» **ABOUT THIS EXERCISE**: For any picture in the lines below, please leave it out and copy the rest exactly.

» **DATA SHOWN**:

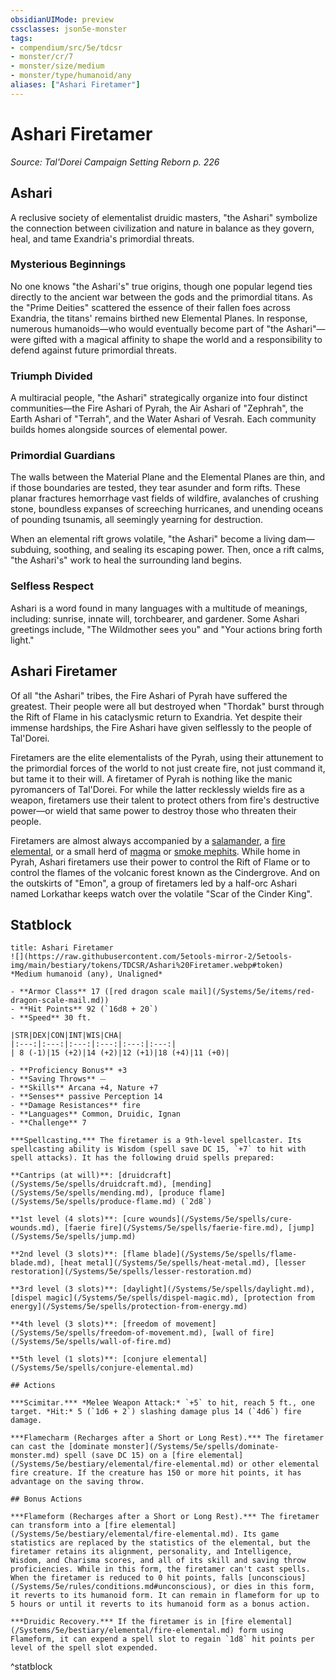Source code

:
 ```yaml
---
obsidianUIMode: preview
cssclasses: json5e-monster
tags:
- compendium/src/5e/tdcsr
- monster/cr/7
- monster/size/medium
- monster/type/humanoid/any
aliases: ["Ashari Firetamer"]
---
```

# Ashari Firetamer
*Source: Tal'Dorei Campaign Setting Reborn p. 226*  

## Ashari

A reclusive society of elementalist druidic masters, "the Ashari" symbolize the connection between civilization and nature in balance as they govern, heal, and tame Exandria's primordial threats.

### Mysterious Beginnings

No one knows "the Ashari's" true origins, though one popular legend ties directly to the ancient war between the gods and the primordial titans. As the "Prime Deities" scattered the essence of their fallen foes across Exandria, the titans' remains birthed new Elemental Planes. In response, numerous humanoids—who would eventually become part of "the Ashari"—were gifted with a magical affinity to shape the world and a responsibility to defend against future primordial threats.

### Triumph Divided

A multiracial people, "the Ashari" strategically organize into four distinct communities—the Fire Ashari of Pyrah, the Air Ashari of "Zephrah", the Earth Ashari of "Terrah", and the Water Ashari of Vesrah. Each community builds homes alongside sources of elemental power.

### Primordial Guardians

The walls between the Material Plane and the Elemental Planes are thin, and if those boundaries are tested, they tear asunder and form rifts. These planar fractures hemorrhage vast fields of wildfire, avalanches of crushing stone, boundless expanses of screeching hurricanes, and unending oceans of pounding tsunamis, all seemingly yearning for destruction.

When an elemental rift grows volatile, "the Ashari" become a living dam—subduing, soothing, and sealing its escaping power. Then, once a rift calms, "the Ashari's" work to heal the surrounding land begins.

### Selfless Respect

Ashari is a word found in many languages with a multitude of meanings, including: sunrise, innate will, torchbearer, and gardener. Some Ashari greetings include, "The Wildmother sees you" and "Your actions bring forth light."

## Ashari Firetamer

Of all "the Ashari" tribes, the Fire Ashari of Pyrah have suffered the greatest. Their people were all but destroyed when "Thordak" burst through the Rift of Flame in his cataclysmic return to Exandria. Yet despite their immense hardships, the Fire Ashari have given selflessly to the people of Tal'Dorei.

Firetamers are the elite elementalists of the Pyrah, using their attunement to the primordial forces of the world to not just create fire, not just command it, but tame it to their will. A firetamer of Pyrah is nothing like the manic pyromancers of Tal'Dorei. For while the latter recklessly wields fire as a weapon, firetamers use their talent to protect others from fire's destructive power—or wield that same power to destroy those who threaten their people.

Firetamers are almost always accompanied by a [salamander](/Systems/5e/bestiary/elemental/salamander.md), a [fire elemental](/Systems/5e/bestiary/elemental/fire-elemental.md), or a small herd of [magma](/Systems/5e/bestiary/elemental/magma-mephit.md) or [smoke mephits](/Systems/5e/bestiary/elemental/smoke-mephit.md). While home in Pyrah, Ashari firetamers use their power to control the Rift of Flame or to control the flames of the volcanic forest known as the Cindergrove. And on the outskirts of "Emon", a group of firetamers led by a half-orc Ashari named Lorkathar keeps watch over the volatile "Scar of the Cinder King".

## Statblock

```ad-statblock
title: Ashari Firetamer
![](https://raw.githubusercontent.com/5etools-mirror-2/5etools-img/main/bestiary/tokens/TDCSR/Ashari%20Firetamer.webp#token)
*Medium humanoid (any), Unaligned*

- **Armor Class** 17 ([red dragon scale mail](/Systems/5e/items/red-dragon-scale-mail.md))
- **Hit Points** 92 (`16d8 + 20`)
- **Speed** 30 ft.

|STR|DEX|CON|INT|WIS|CHA|
|:---:|:---:|:---:|:---:|:---:|:---:|
| 8 (-1)|15 (+2)|14 (+2)|12 (+1)|18 (+4)|11 (+0)|

- **Proficiency Bonus** +3
- **Saving Throws** ⏤
- **Skills** Arcana +4, Nature +7
- **Senses** passive Perception 14
- **Damage Resistances** fire
- **Languages** Common, Druidic, Ignan
- **Challenge** 7

***Spellcasting.*** The firetamer is a 9th-level spellcaster. Its spellcasting ability is Wisdom (spell save DC 15, `+7` to hit with spell attacks). It has the following druid spells prepared:

**Cantrips (at will)**: [druidcraft](/Systems/5e/spells/druidcraft.md), [mending](/Systems/5e/spells/mending.md), [produce flame](/Systems/5e/spells/produce-flame.md) (`2d8`)

**1st level (4 slots)**: [cure wounds](/Systems/5e/spells/cure-wounds.md), [faerie fire](/Systems/5e/spells/faerie-fire.md), [jump](/Systems/5e/spells/jump.md)

**2nd level (3 slots)**: [flame blade](/Systems/5e/spells/flame-blade.md), [heat metal](/Systems/5e/spells/heat-metal.md), [lesser restoration](/Systems/5e/spells/lesser-restoration.md)

**3rd level (3 slots)**: [daylight](/Systems/5e/spells/daylight.md), [dispel magic](/Systems/5e/spells/dispel-magic.md), [protection from energy](/Systems/5e/spells/protection-from-energy.md)

**4th level (3 slots)**: [freedom of movement](/Systems/5e/spells/freedom-of-movement.md), [wall of fire](/Systems/5e/spells/wall-of-fire.md)

**5th level (1 slots)**: [conjure elemental](/Systems/5e/spells/conjure-elemental.md)

## Actions

***Scimitar.*** *Melee Weapon Attack:* `+5` to hit, reach 5 ft., one target. *Hit:* 5 (`1d6 + 2`) slashing damage plus 14 (`4d6`) fire damage.

***Flamecharm (Recharges after a Short or Long Rest).*** The firetamer can cast the [dominate monster](/Systems/5e/spells/dominate-monster.md) spell (save DC 15) on a [fire elemental](/Systems/5e/bestiary/elemental/fire-elemental.md) or other elemental fire creature. If the creature has 150 or more hit points, it has advantage on the saving throw.

## Bonus Actions

***Flameform (Recharges after a Short or Long Rest).*** The firetamer can transform into a [fire elemental](/Systems/5e/bestiary/elemental/fire-elemental.md). Its game statistics are replaced by the statistics of the elemental, but the firetamer retains its alignment, personality, and Intelligence, Wisdom, and Charisma scores, and all of its skill and saving throw proficiencies. While in this form, the firetamer can't cast spells. When the firetamer is reduced to 0 hit points, falls [unconscious](/Systems/5e/rules/conditions.md#unconscious), or dies in this form, it reverts to its humanoid form. It can remain in flameform for up to 5 hours or until it reverts to its humanoid form as a bonus action.

***Druidic Recovery.*** If the firetamer is in [fire elemental](/Systems/5e/bestiary/elemental/fire-elemental.md) form using Flameform, it can expend a spell slot to regain `1d8` hit points per level of the spell slot expended.
```
^statblock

» **SOLUTION TO THIS TASK**:
Source code

:
 ```yaml
---
obsidianUIMode: preview
cssclasses: json5e-monster
tags:
- compendium/src/5e/tdcsr
- monster/cr/7
- monster/size/medium
- monster/type/humanoid/any
aliases: ["Ashari Firetamer"]
---
```

# Ashari Firetamer
*Source: Tal'Dorei Campaign Setting Reborn p. 226*  

## Ashari

A reclusive society of elementalist druidic masters, "the Ashari" symbolize the connection between civilization and nature in balance as they govern, heal, and tame Exandria's primordial threats.

### Mysterious Beginnings

No one knows "the Ashari's" true origins, though one popular legend ties directly to the ancient war between the gods and the primordial titans. As the "Prime Deities" scattered the essence of their fallen foes across Exandria, the titans' remains birthed new Elemental Planes. In response, numerous humanoids—who would eventually become part of "the Ashari"—were gifted with a magical affinity to shape the world and a responsibility to defend against future primordial threats.

### Triumph Divided

A multiracial people, "the Ashari" strategically organize into four distinct communities—the Fire Ashari of Pyrah, the Air Ashari of "Zephrah", the Earth Ashari of "Terrah", and the Water Ashari of Vesrah. Each community builds homes alongside sources of elemental power.

### Primordial Guardians

The walls between the Material Plane and the Elemental Planes are thin, and if those boundaries are tested, they tear asunder and form rifts. These planar fractures hemorrhage vast fields of wildfire, avalanches of crushing stone, boundless expanses of screeching hurricanes, and unending oceans of pounding tsunamis, all seemingly yearning for destruction.

When an elemental rift grows volatile, "the Ashari" become a living dam—subduing, soothing, and sealing its escaping power. Then, once a rift calms, "the Ashari's" work to heal the surrounding land begins.

### Selfless Respect

Ashari is a word found in many languages with a multitude of meanings, including: sunrise, innate will, torchbearer, and gardener. Some Ashari greetings include, "The Wildmother sees you" and "Your actions bring forth light."

## Ashari Firetamer

Of all "the Ashari" tribes, the Fire Ashari of Pyrah have suffered the greatest. Their people were all but destroyed when "Thordak" burst through the Rift of Flame in his cataclysmic return to Exandria. Yet despite their immense hardships, the Fire Ashari have given selflessly to the people of Tal'Dorei.

Firetamers are the elite elementalists of the Pyrah, using their attunement to the primordial forces of the world to not just create fire, not just command it, but tame it to their will. A firetamer of Pyrah is nothing like the manic pyromancers of Tal'Dorei. For while the latter recklessly wields fire as a weapon, firetamers use their talent to protect others from fire's destructive power—or wield that same power to destroy those who threaten their people.

Firetamers are almost always accompanied by a [salamander](/Systems/5e/bestiary/elemental/salamander.md), a [fire elemental](/Systems/5e/bestiary/elemental/fire-elemental.md), or a small herd of [magma](/Systems/5e/bestiary/elemental/magma-mephit.md) or [smoke mephits](/Systems/5e/bestiary/elemental/smoke-mephit.md). While home in Pyrah, Ashari firetamers use their power to control the Rift of Flame or to control the flames of the volcanic forest known as the Cindergrove. And on the outskirts of "Emon", a group of firetamers led by a half-orc Ashari named Lorkathar keeps watch over the volatile "Scar of the Cinder King".

## Statblock

```ad-statblock
title: Ashari Firetamer
![](https://raw.githubusercontent.com/5etools-mirror-2/5etools-img/main/bestiary/tokens/TDCSR/Ashari%20Firetamer.webp#token)
*Medium humanoid (any), Unaligned*

- **Armor Class** 17 ([red dragon scale mail](/Systems/5e/items/red-dragon-scale-mail.md))
- **Hit Points** 92 (`16d8 + 20`)
- **Speed** 30 ft.

|STR|DEX|CON|INT|WIS|CHA|
|:---:|:---:|:---:|:---:|:---:|:---:|
| 8 (-1)|15 (+2)|14 (+2)|12 (+1)|18 (+4)|11 (+0)|

- **Proficiency Bonus** +3
- **Saving Throws** ⏤
- **Skills** Arcana +4, Nature +7
- **Senses** passive Perception 14
- **Damage Resistances** fire
- **Languages** Common, Druidic, Ignan
- **Challenge** 7

***Spellcasting.*** The firetamer is a 9th-level spellcaster. Its spellcasting ability is Wisdom (spell save DC 15, `+7` to hit with spell attacks). It has the following druid spells prepared:

**Cantrips (at will)**: [druidcraft](/Systems/5e/spells/druidcraft.md), [mending](/Systems/5e/spells/mending.md), [produce flame](/Systems/5e/spells/produce-flame.md) (`2d8`)

**1st level (4 slots)**: [cure wounds](/Systems/5e/spells/cure-wounds.md), [faerie fire](/Systems/5e/spells/faerie-fire.md), [jump](/Systems/5e/spells/jump.md)

**2nd level (3 slots)**: [flame blade](/Systems/5e/spells/flame-blade.md), [heat metal](/Systems/5e/spells/heat-metal.md), [lesser restoration](/Systems/5e/spells/lesser-restoration.md)

**3rd level (3 slots)**: [daylight](/Systems/5e/spells/daylight.md), [dispel magic](/Systems/5e/spells/dispel-magic.md), [protection from energy](/Systems/5e/spells/protection-from-energy.md)

**4th level (3 slots)**: [freedom of movement](/Systems/5e/spells/freedom-of-movement.md), [wall of fire](/Systems/5e/spells/wall-of-fire.md)

**5th level (1 slots)**: [conjure elemental](/Systems/5e/spells/conjure-elemental.md)

## Actions

***Scimitar.*** *Melee Weapon Attack:* `+5` to hit, reach 5 ft., one target. *Hit:* 5 (`1d6 + 2`) slashing damage plus 14 (`4d6`) fire damage.

***Flamecharm (Recharges after a Short or Long Rest).*** The firetamer can cast the [dominate monster](/Systems/5e/spells/dominate-monster.md) spell (save DC 15) on a [fire elemental](/Systems/5e/bestiary/elemental/fire-elemental.md) or other elemental fire creature. If the creature has 150 or more hit points, it has advantage on the saving throw.

## Bonus Actions

***Flameform (Recharges after a Short or Long Rest).*** The firetamer can transform into a [fire elemental](/Systems/5e/bestiary/elemental/fire-elemental.md). Its game statistics are replaced by the statistics of the elemental, but the firetamer retains its alignment, personality, and Intelligence, Wisdom, and Charisma scores, and all of its skill and saving throw proficiencies. While in this form, the firetamer can't cast spells. When the firetamer is reduced to 0 hit points, falls [unconscious](/Systems/5e/rules/conditions.md#unconscious), or dies in this form, it reverts to its humanoid form. It can remain in flameform for up to 5 hours or until it reverts to its humanoid form as a bonus action.

***Druidic Recovery.*** If the firetamer is in [fire elemental](/Systems/5e/bestiary/elemental/fire-elemental.md) form using Flameform, it can expend a spell slot to regain `1d8` hit points per level of the spell slot expended.
```
^statblock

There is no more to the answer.